MATERIAL TO PROCESS -
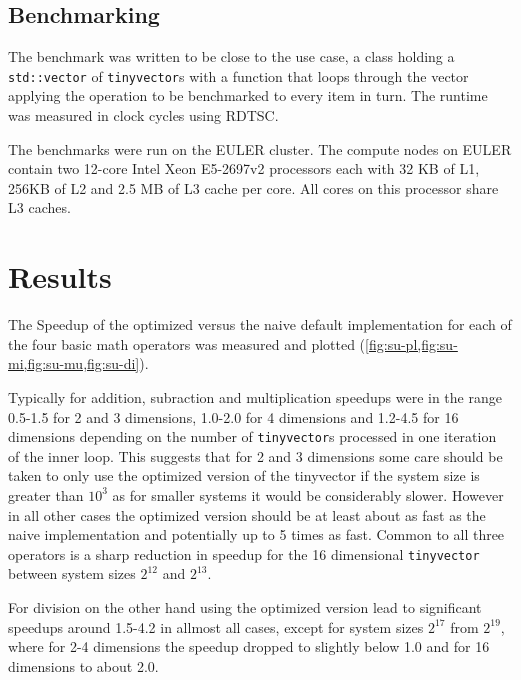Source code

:\documentclass[a4paper]{scrartcl}
\begin{document}
\subsection*{Benchmarking}
The benchmark was written to be close to the use case, a class holding a \texttt{std::vector} of \texttt{tinyvector}s 
with a function that loops through the vector applying the operation to be benchmarked to every item in turn.
The runtime was measured in clock cycles using RDTSC.

The benchmarks were run on the EULER cluster. The compute nodes on EULER contain two 12-core Intel Xeon E5-2697v2 processors each with 32 KB of L1, 256KB of L2 and 2.5 MB of L3 cache per core.
All cores on this processor share L3 caches.

\section*{Results}
The Speedup of the optimized versus the naive default implementation for each of the four basic math operators was measured and plotted (\cref{fig:su-pl,fig:su-mi,fig:su-mu,fig:su-di}).

Typically for addition, subraction and multiplication speedups were in the range 0.5-1.5 for 2 and 3 dimensions, 1.0-2.0 for 4 dimensions and 1.2-4.5 for 16 dimensions depending on the number of \texttt{tinyvector}s processed in one iteration of the inner loop.
This suggests that for 2 and 3 dimensions some care should be taken to only use the optimized version of the tinyvector if the system size is greater than $10^3$ as for smaller systems it would be considerably slower. However in all other cases the optimized version should be at least about as fast as the naive implementation and potentially up to 5 times as fast.
Common to all three operators is a sharp reduction in speedup for the 16 dimensional \texttt{tinyvector} between system sizes $2^12$ and $2^13$.

For division on the other hand using the optimized version lead to significant speedups around 1.5-4.2 in allmost all cases, except for system sizes $2^17$ from $2^19$, where for 2-4 dimensions the speedup dropped to slightly below 1.0 and for 16 dimensions to about 2.0.
\end{document}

TASK DIRECTIONS -
Retype the entries above word for word, minus any images.

RESULT BELOW -
Source code

:\documentclass[a4paper]{scrartcl}
\begin{document}
\subsection*{Benchmarking}
The benchmark was written to be close to the use case, a class holding a \texttt{std::vector} of \texttt{tinyvector}s 
with a function that loops through the vector applying the operation to be benchmarked to every item in turn.
The runtime was measured in clock cycles using RDTSC.

The benchmarks were run on the EULER cluster. The compute nodes on EULER contain two 12-core Intel Xeon E5-2697v2 processors each with 32 KB of L1, 256KB of L2 and 2.5 MB of L3 cache per core.
All cores on this processor share L3 caches.

\section*{Results}
The Speedup of the optimized versus the naive default implementation for each of the four basic math operators was measured and plotted (\cref{fig:su-pl,fig:su-mi,fig:su-mu,fig:su-di}).

Typically for addition, subraction and multiplication speedups were in the range 0.5-1.5 for 2 and 3 dimensions, 1.0-2.0 for 4 dimensions and 1.2-4.5 for 16 dimensions depending on the number of \texttt{tinyvector}s processed in one iteration of the inner loop.
This suggests that for 2 and 3 dimensions some care should be taken to only use the optimized version of the tinyvector if the system size is greater than $10^3$ as for smaller systems it would be considerably slower. However in all other cases the optimized version should be at least about as fast as the naive implementation and potentially up to 5 times as fast.
Common to all three operators is a sharp reduction in speedup for the 16 dimensional \texttt{tinyvector} between system sizes $2^12$ and $2^13$.

For division on the other hand using the optimized version lead to significant speedups around 1.5-4.2 in allmost all cases, except for system sizes $2^17$ from $2^19$, where for 2-4 dimensions the speedup dropped to slightly below 1.0 and for 16 dimensions to about 2.0.
\end{document}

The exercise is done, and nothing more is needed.